2007-07-10 Thread Hamptonio

Perhaps it would help to start with a fairly clean namespace and then
have some modules which would imitate various environments.  So for
example, there might be a simple command like:

set_style('mathematica')

which would define the N() function, and some other favorite
mathematica functions.  Conceivably it would even change the behavior
of symbolic objects so that 1.0*sin(1) would evaluate to a numerical
answer, although that seems like more of a pain to implement.

-Marshall

On Jul 10, 10:58 am, [EMAIL PROTECTED] wrote:
 -1 to single-letter functions in the namespace.

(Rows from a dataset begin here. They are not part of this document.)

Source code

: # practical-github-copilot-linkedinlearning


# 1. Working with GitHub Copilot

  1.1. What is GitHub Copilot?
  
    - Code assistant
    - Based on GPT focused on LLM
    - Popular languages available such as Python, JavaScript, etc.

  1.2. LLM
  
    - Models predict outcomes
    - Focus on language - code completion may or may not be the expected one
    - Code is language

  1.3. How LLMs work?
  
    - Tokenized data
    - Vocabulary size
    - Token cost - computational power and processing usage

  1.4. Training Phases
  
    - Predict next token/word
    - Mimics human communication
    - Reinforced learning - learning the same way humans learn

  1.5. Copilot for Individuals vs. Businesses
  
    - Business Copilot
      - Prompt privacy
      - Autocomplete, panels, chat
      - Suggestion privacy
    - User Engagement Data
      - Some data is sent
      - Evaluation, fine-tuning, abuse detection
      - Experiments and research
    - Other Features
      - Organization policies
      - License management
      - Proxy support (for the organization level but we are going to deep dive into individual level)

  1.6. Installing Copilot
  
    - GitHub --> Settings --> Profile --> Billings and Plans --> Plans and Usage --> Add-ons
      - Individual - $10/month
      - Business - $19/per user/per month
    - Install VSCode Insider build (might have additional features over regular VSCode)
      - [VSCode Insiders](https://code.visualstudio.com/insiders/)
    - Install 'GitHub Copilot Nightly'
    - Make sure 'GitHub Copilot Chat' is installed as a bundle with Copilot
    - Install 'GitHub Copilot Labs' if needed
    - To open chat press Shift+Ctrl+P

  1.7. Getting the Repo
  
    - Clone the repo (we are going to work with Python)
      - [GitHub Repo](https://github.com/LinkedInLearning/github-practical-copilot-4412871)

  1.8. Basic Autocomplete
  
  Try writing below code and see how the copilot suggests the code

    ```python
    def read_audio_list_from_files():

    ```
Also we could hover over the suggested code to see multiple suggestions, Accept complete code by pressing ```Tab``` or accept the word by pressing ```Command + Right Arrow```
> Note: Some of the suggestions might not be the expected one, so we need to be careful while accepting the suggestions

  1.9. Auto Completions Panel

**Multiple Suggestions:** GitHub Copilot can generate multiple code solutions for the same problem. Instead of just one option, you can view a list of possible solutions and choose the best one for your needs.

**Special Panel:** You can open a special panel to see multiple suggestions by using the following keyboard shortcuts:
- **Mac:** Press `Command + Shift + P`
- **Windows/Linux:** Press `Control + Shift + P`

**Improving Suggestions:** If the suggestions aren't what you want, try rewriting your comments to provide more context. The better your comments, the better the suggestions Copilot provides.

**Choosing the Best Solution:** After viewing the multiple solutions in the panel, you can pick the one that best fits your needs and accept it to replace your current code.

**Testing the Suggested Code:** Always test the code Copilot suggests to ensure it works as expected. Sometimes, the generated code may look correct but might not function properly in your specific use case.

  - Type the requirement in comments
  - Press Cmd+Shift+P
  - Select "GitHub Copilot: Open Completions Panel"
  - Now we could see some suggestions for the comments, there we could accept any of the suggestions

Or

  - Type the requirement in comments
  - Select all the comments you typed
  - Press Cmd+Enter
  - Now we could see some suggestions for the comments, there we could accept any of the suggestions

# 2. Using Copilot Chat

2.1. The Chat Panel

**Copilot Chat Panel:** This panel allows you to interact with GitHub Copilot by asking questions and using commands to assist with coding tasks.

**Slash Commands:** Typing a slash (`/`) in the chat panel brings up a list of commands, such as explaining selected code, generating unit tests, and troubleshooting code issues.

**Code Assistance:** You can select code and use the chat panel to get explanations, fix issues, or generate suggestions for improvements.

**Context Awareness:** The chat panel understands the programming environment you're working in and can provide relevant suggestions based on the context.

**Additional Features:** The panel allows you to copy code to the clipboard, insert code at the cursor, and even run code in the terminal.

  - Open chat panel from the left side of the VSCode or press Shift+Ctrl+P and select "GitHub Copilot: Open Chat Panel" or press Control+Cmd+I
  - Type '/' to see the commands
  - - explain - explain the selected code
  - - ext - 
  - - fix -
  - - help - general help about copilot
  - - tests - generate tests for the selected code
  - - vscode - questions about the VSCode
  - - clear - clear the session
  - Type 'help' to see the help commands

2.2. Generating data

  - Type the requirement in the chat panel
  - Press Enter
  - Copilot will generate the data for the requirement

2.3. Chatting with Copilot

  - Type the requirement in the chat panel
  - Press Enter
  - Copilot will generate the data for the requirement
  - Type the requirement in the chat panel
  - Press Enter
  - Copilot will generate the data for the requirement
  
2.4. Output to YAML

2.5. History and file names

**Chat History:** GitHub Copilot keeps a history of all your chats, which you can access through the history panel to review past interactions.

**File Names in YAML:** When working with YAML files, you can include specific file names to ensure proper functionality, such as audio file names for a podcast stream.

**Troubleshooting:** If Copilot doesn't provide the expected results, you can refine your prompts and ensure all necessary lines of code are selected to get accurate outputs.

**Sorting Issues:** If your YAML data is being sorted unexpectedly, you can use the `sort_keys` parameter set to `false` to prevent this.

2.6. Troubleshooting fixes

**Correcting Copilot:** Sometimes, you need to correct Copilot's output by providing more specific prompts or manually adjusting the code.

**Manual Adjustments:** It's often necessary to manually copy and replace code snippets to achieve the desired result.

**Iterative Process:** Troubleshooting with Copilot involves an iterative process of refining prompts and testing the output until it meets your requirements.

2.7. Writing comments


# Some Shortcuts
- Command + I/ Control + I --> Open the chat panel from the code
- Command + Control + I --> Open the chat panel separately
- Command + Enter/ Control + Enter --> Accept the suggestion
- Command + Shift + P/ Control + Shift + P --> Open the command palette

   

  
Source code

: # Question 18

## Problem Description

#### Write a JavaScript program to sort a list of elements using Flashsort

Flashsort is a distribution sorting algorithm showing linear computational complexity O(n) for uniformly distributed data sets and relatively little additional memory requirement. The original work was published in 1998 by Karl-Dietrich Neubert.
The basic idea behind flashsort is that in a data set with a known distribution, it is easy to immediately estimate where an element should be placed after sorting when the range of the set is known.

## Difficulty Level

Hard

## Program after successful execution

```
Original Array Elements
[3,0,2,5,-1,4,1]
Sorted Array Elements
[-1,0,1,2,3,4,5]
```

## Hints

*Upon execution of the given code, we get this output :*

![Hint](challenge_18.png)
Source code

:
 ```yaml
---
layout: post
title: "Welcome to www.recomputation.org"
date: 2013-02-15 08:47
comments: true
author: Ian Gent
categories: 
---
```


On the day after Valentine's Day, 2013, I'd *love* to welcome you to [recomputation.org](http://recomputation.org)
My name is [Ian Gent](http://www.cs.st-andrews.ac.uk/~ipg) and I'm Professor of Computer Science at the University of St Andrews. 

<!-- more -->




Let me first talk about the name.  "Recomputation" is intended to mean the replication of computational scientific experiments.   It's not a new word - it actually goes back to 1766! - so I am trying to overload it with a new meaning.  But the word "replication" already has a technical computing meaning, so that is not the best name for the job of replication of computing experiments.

 Also note that RDF(expr) works too, and is marginally to extremely faster, 
 depending on the precision that RR is using.

 On Tue, 10 Jul 2007, Hamptonio wrote:

  I agree that RR(expr) works well as an N(expr) replacement.  It would
  be nice for mathematica migrators to actually have N() defined,
  although that does clutter up the namespace more.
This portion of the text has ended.